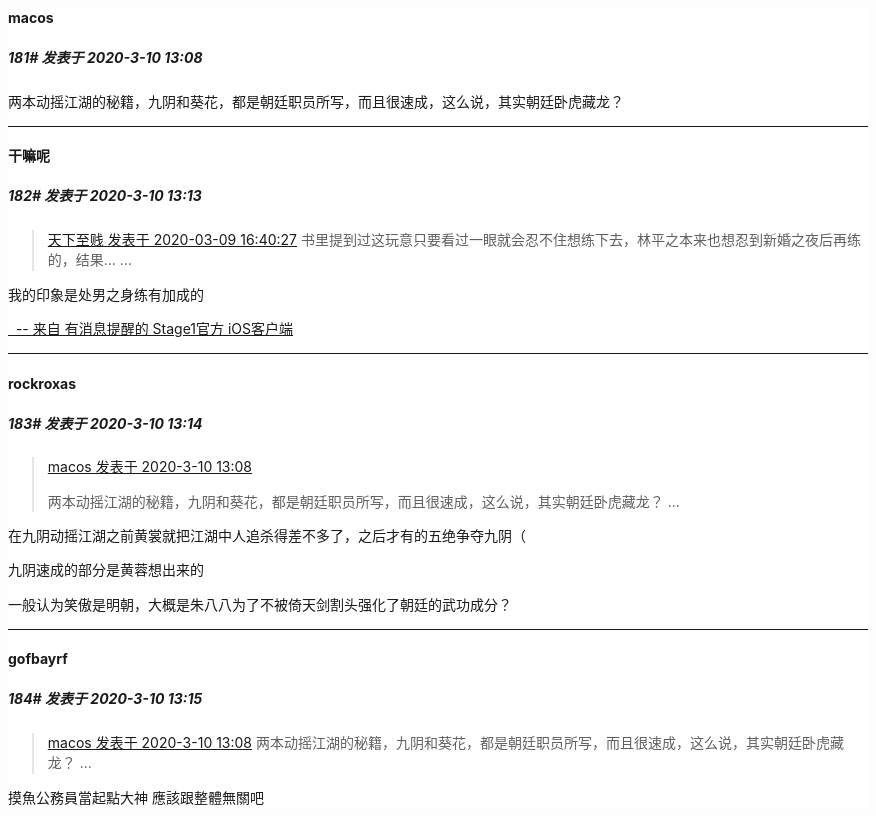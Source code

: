 ####  macos  
##### 181#       发表于 2020-3-10 13:08




两本动摇江湖的秘籍，九阴和葵花，都是朝廷职员所写，而且很速成，这么说，其实朝廷卧虎藏龙？







*****

####  干嘛呢  
##### 182#       发表于 2020-3-10 13:13



<blockquote><a href="httphttps://bbs.saraba1st.com/2b/forum.php?mod=redirect&amp;goto=findpost&amp;pid=46670773&amp;ptid=1917896" target="_blank">天下至贱 发表于 2020-03-09 16:40:27</a>
书里提到过这玩意只要看过一眼就会忍不住想练下去，林平之本来也想忍到新婚之夜后再练的，结果… ...</blockquote>我的印象是处男之身练有加成的

[  -- 来自 有消息提醒的 Stage1官方 iOS客户端](https://itunes.apple.com/fi/app/saraba1st/id1221237470?mt=8)







*****

####  rockroxas  
##### 183#       发表于 2020-3-10 13:14



<blockquote><a href="httphttps://bbs.saraba1st.com/2b/forum.php?mod=redirect&amp;goto=findpost&amp;pid=46679995&amp;ptid=1917896" target="_blank">macos 发表于 2020-3-10 13:08</a>

两本动摇江湖的秘籍，九阴和葵花，都是朝廷职员所写，而且很速成，这么说，其实朝廷卧虎藏龙？ ...</blockquote>
在九阴动摇江湖之前黄裳就把江湖中人追杀得差不多了，之后才有的五绝争夺九阴（

九阴速成的部分是黄蓉想出来的

一般认为笑傲是明朝，大概是朱八八为了不被倚天剑割头强化了朝廷的武功成分？







*****

####  gofbayrf  
##### 184#       发表于 2020-3-10 13:15



<blockquote><a href="httphttps://bbs.saraba1st.com/2b/forum.php?mod=redirect&amp;goto=findpost&amp;pid=46679995&amp;ptid=1917896" target="_blank">macos 发表于 2020-3-10 13:08</a>
两本动摇江湖的秘籍，九阴和葵花，都是朝廷职员所写，而且很速成，这么说，其实朝廷卧虎藏龙？ ...</blockquote>
摸魚公務員當起點大神 應該跟整體無關吧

--

**WHAT IS BEING ASKED**
Return, exactly as they stand, all of the lines above, but not the pictures.

**RESULT OF THE TASK**
Source code

: ####  macos  
##### 181#       发表于 2020-3-10 13:08




两本动摇江湖的秘籍，九阴和葵花，都是朝廷职员所写，而且很速成，这么说，其实朝廷卧虎藏龙？







*****

####  干嘛呢  
##### 182#       发表于 2020-3-10 13:13



<blockquote><a href="httphttps://bbs.saraba1st.com/2b/forum.php?mod=redirect&amp;goto=findpost&amp;pid=46670773&amp;ptid=1917896" target="_blank">天下至贱 发表于 2020-03-09 16:40:27</a>
书里提到过这玩意只要看过一眼就会忍不住想练下去，林平之本来也想忍到新婚之夜后再练的，结果… ...</blockquote>我的印象是处男之身练有加成的

[  -- 来自 有消息提醒的 Stage1官方 iOS客户端](https://itunes.apple.com/fi/app/saraba1st/id1221237470?mt=8)







*****

####  rockroxas  
##### 183#       发表于 2020-3-10 13:14



<blockquote><a href="httphttps://bbs.saraba1st.com/2b/forum.php?mod=redirect&amp;goto=findpost&amp;pid=46679995&amp;ptid=1917896" target="_blank">macos 发表于 2020-3-10 13:08</a>

两本动摇江湖的秘籍，九阴和葵花，都是朝廷职员所写，而且很速成，这么说，其实朝廷卧虎藏龙？ ...</blockquote>
在九阴动摇江湖之前黄裳就把江湖中人追杀得差不多了，之后才有的五绝争夺九阴（

九阴速成的部分是黄蓉想出来的

一般认为笑傲是明朝，大概是朱八八为了不被倚天剑割头强化了朝廷的武功成分？







*****

####  gofbayrf  
##### 184#       发表于 2020-3-10 13:15



<blockquote><a href="httphttps://bbs.saraba1st.com/2b/forum.php?mod=redirect&amp;goto=findpost&amp;pid=46679995&amp;ptid=1917896" target="_blank">macos 发表于 2020-3-10 13:08</a>
两本动摇江湖的秘籍，九阴和葵花，都是朝廷职员所写，而且很速成，这么说，其实朝廷卧虎藏龙？ ...</blockquote>
摸魚公務員當起點大神 應該跟整體無關吧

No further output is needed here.